(Extracted data entries)

- - - - -

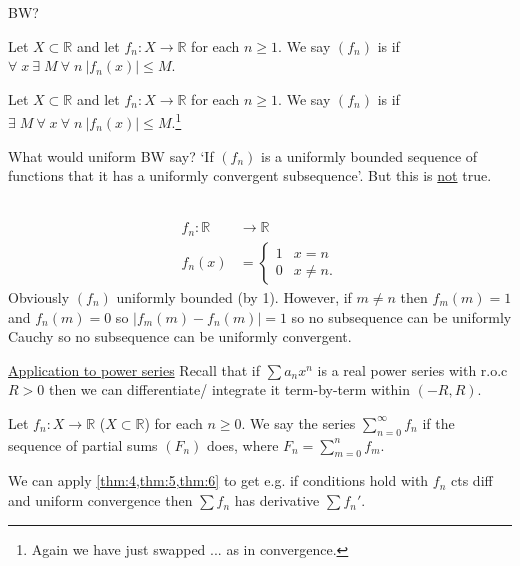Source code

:     BW?

    \begin{definition}
        Let $X \subset \mathbb{R}$ and let $f_n : X \to \mathbb{R}$ for each $n \geq 1$.
        We say $(f_n)$ is  if $\forall \; x \ \exists \; M \ \forall \; n \ |f_n(x)| \leq M$.
    \end{definition} 

    \begin{definition}
        Let $X \subset \mathbb{R}$ and let $f_n : X \to \mathbb{R}$ for each $n \geq 1$.
        We say $(f_n)$ is  if $\exists \; M \ \forall \; x \ \forall \; n \ |f_n(x)| \leq M$.\footnote{Again we have just swapped ... as in convergence.}
    \end{definition} 
    
    What would uniform BW say?
    `If $(f_n)$ is a uniformly bounded sequence of functions that it has a uniformly convergent subsequence'.
    But this is \underline{not} true.

    \begin{example}[Counterexample of BW] ~\vspace*{-1.5\baselineskip}
        \begin{align*}
            f_n : \mathbb{R} &\to \mathbb{R} \\
            f_n(x) &= \begin{cases}
                1 & x = n \\
                0 & x \neq n.
            \end{cases}
        \end{align*} 
        Obviously $(f_n)$ uniformly bounded (by 1).
        However, if $m \neq n$ then $f_m(m) = 1$ and $f_n(m) = 0$ so $|f_m(m) - f_n(m)| = 1$ so no subsequence can be uniformly Cauchy so no subsequence can be uniformly convergent.
    \end{example} 

    \underline{Application to power series}
    Recall that if $\sum a_n x^n$ is a real power series with r.o.c $R > 0$ then we can differentiate/ integrate it term-by-term within $(-R, R)$.

    \begin{definition}
        Let $f_n : X \to \mathbb{R}$ ($X \subset \mathbb{R}$) for each $n \geq 0$.
        We say the series $\sum_{n=0}^{\infty} f_n$  if the sequence of partial sums $(F_n)$ does, where $F_n = \sum_{m=0}^{n} f_m$.
    \end{definition} 
    We can apply \cref{thm:4,thm:5,thm:6} to get e.g. if conditions hold with $f_n$ cts diff and uniform convergence then $\sum f_n$ has derivative $\sum f_n'$.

- - - - -

Line by line, retype the records above exactly, minus the images.

Source code

:     BW?

    \begin{definition}
        Let $X \subset \mathbb{R}$ and let $f_n : X \to \mathbb{R}$ for each $n \geq 1$.
        We say $(f_n)$ is  if $\forall \; x \ \exists \; M \ \forall \; n \ |f_n(x)| \leq M$.
    \end{definition} 

    \begin{definition}
        Let $X \subset \mathbb{R}$ and let $f_n : X \to \mathbb{R}$ for each $n \geq 1$.
        We say $(f_n)$ is  if $\exists \; M \ \forall \; x \ \forall \; n \ |f_n(x)| \leq M$.\footnote{Again we have just swapped ... as in convergence.}
    \end{definition} 
    
    What would uniform BW say?
    `If $(f_n)$ is a uniformly bounded sequence of functions that it has a uniformly convergent subsequence'.
    But this is \underline{not} true.

    \begin{example}[Counterexample of BW] ~\vspace*{-1.5\baselineskip}
        \begin{align*}
            f_n : \mathbb{R} &\to \mathbb{R} \\
            f_n(x) &= \begin{cases}
                1 & x = n \\
                0 & x \neq n.
            \end{cases}
        \end{align*} 
        Obviously $(f_n)$ uniformly bounded (by 1).
        However, if $m \neq n$ then $f_m(m) = 1$ and $f_n(m) = 0$ so $|f_m(m) - f_n(m)| = 1$ so no subsequence can be uniformly Cauchy so no subsequence can be uniformly convergent.
    \end{example} 

    \underline{Application to power series}
    Recall that if $\sum a_n x^n$ is a real power series with r.o.c $R > 0$ then we can differentiate/ integrate it term-by-term within $(-R, R)$.

    \begin{definition}
        Let $f_n : X \to \mathbb{R}$ ($X \subset \mathbb{R}$) for each $n \geq 0$.
        We say the series $\sum_{n=0}^{\infty} f_n$  if the sequence of partial sums $(F_n)$ does, where $F_n = \sum_{m=0}^{n} f_m$.
    \end{definition} 
    We can apply \cref{thm:4,thm:5,thm:6} to get e.g. if conditions hold with $f_n$ cts diff and uniform convergence then $\sum f_n$ has derivative $\sum f_n'$.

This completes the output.